Brain Science Explains How Your Logo WorksWeve written before about the science behind logo design and how your logo may be able to change the behavior of your customers (check out those posts here and here). And while those studies are fascinating, there is other research in behavioral psychology that helps to explain why logos (as well as other design elements and branding) work.

In the book, Thinking Fast and Slow, author Daniel Kahneman writes about cognitive ease, a phenomenon in which easy-to-recognize images and easy-to-pronounce words create positive emotional reactions in the people who see or hear them. Whats more, the more often a person sees an image, the more they like the image. According to Kahneman, repetition induces cognitive ease and a comforting feeling of familiarity.

The author then shares an experiment that ran at the University of Michigan and Michigan State, where researchers printed an ad in the school’s newspapers that included several Turkish or Turkish sounding words like, kadirga, saricik, biwonjni, nansoma, and iktitaf. Some of the words were shown just once or twice, others were shown as many as 25 times.

When the mysterious ads ended, researchers sent questionnaires to the readers of the newspapers asking whether the words meant something good or something bad. The words that were presented more frequently were rated much more favorably that the words that had been shown only once or twice. And the finding has been confirmed many times using Chinese ideographs, faces, and random shapes.

Perhaps most interesting of all, the effect occurs even when the repeated words or pictures are shown so quickly that the observers never become aware of having seen them.

Evolution of Logo DesignWhy does this happen? Researchers link this effect to our biology (and it extends to other animals as well). From the book: To survive in a frequently dangerous world, an organism should react cautiously to novel stimulus, with withdrawal and fear.
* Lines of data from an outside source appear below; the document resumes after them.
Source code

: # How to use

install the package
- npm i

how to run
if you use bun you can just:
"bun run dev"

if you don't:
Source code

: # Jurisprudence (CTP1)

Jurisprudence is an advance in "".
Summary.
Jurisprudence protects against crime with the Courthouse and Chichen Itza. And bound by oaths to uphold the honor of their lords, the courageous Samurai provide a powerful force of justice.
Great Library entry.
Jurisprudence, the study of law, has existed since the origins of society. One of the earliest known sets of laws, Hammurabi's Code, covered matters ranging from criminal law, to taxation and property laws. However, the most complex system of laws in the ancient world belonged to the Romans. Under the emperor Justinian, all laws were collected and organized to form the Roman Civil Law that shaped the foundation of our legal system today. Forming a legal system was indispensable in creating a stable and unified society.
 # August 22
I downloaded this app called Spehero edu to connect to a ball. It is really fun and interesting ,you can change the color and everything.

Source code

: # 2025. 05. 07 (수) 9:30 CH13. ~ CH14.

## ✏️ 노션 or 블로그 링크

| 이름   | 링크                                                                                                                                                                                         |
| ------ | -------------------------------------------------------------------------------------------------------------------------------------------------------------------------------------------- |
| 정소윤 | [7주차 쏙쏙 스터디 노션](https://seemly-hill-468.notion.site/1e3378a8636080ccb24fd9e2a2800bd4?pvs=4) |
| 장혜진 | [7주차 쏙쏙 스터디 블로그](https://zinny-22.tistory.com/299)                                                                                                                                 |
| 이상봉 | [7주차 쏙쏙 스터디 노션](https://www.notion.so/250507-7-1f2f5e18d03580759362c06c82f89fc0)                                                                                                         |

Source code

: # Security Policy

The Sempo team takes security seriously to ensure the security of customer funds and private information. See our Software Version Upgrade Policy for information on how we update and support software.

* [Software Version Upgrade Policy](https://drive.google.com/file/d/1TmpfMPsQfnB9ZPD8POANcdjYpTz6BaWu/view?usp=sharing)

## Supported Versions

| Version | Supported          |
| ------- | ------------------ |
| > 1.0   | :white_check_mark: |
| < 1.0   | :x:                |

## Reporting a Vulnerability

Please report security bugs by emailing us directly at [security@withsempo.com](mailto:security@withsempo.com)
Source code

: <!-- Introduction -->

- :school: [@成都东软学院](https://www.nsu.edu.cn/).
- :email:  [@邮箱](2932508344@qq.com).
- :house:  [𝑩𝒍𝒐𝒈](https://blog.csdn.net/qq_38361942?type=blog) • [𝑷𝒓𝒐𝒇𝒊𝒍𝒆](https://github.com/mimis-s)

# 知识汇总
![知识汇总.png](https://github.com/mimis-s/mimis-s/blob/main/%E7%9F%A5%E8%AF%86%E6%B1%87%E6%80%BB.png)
Survival prospects are poor for an animal that is not suspicious of novelty. However, it is also adaptive for the initial caution to fade if the stimulus is actually safe. The more that nothing bad happens, the more the stimulus becomes a signal for safety. Over time we even seek out those things that become most familiar.

So what does this have to do with your logo design or any logo you might see?

We often talk about using your logo as often as possible and as consistently as possible. The more your customers see your logo and associate it with a safe or positive experience, the more it creates “cognitive ease” and familiarity. The more familiar your logo becomes to the people who see it, the more likable it is. And the more likable your business or product will be. This may even be true when customers aren’t aware of having seen your logo.

A familiar logo design almost certainly means more customers and a healthier business for you. So what are you doing to make your logo more familiar to potential customers?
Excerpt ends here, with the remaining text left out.